Cassidy is aware of, sensitive to, and defensive about the problem. Accordingly, he sees his work in a larger context, and tells Kaiser that "as big or a bigger problem" than the tens of thousands of lobbyists who have come to roost in Washington (that is Kaiser's number and he says there is no way to get an accurate count) are the campaign consultants (read: Karl Rove types), and the way "they have spent so much money, and they demand so much money - it is one of the terrible things that's happened." Cassidy is correct. As the cost of campaigning has gone up - with each race more expensive than the last - the demand for money has followed with insidious and increasingly dire consequences.
"The ethics of Washington changed; old taboos fell away; things that once just weren't done, at least not openly, became commonplace," Kaiser finds of the last three decades. Today, members of the House and Senate routinely spend "a fourth or a third of their working hours soliciting those campaign contributions" that once would have "looked a great deal like bribes." Kaiser corroborates his findings with the observations of a host of seasoned and savvy Washington insiders. A few will suffice to make the point.
Former Nebraska Republican senator Chuck Hagel told Kaiser, "There's no shame anymore. . . . We've blown past the ethical standards; we now play on the edge of the legal standards." Hagel comes to believe that "money and its pursuit [have] paralyzed Washington. . . . Nothing truly important for the country [is] getting done."
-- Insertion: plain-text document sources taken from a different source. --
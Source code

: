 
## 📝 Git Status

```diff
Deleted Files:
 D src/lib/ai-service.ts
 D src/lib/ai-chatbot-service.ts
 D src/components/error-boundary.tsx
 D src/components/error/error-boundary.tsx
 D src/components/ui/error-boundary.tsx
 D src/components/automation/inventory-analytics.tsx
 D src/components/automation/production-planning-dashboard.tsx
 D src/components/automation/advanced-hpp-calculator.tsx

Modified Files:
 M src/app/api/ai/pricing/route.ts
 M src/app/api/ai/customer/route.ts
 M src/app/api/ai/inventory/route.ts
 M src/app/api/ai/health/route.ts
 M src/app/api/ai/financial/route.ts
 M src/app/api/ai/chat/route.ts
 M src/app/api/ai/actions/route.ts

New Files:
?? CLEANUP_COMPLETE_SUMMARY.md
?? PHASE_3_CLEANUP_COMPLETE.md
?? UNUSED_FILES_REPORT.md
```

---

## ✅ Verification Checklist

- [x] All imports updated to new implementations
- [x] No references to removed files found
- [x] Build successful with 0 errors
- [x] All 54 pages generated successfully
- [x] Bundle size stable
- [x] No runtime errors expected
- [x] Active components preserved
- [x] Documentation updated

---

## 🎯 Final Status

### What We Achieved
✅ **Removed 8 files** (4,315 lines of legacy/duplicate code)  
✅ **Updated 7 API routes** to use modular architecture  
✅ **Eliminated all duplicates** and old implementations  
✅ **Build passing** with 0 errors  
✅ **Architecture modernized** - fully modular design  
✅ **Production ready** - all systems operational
Leon Panetta, a former member of Congress, chief of staff in the Clinton White House, and Obama's newly confirmed CIA director, says that "legalized bribery has become part of the culture." Members of Congress "rarely legislate; they basically follow the money. . . . They're spending more and more time dialing for dollars." Panetta laments the quality of people now running for Congress, echoing the conclusion reached by Hagel and other old hands: "It's all about winning, it's not about governing anymore."
Like a few others, the perceptive Cassidy sees "a day of reckoning coming." He realizes that if Americans knew what was happening, they would demand it. Until that day, however, it is all but certain that Cassidy and others will continue to milk the system for all it is worth, because, in the words of another great Washington fixer, Robert Strauss, there's "just so damn much money in it."
John W. Dean was White House counsel to President Nixon and is the author of 10 books, including "Broken Government: How Republican Rule Destroyed the Legislative, Executive and Judicial Branches."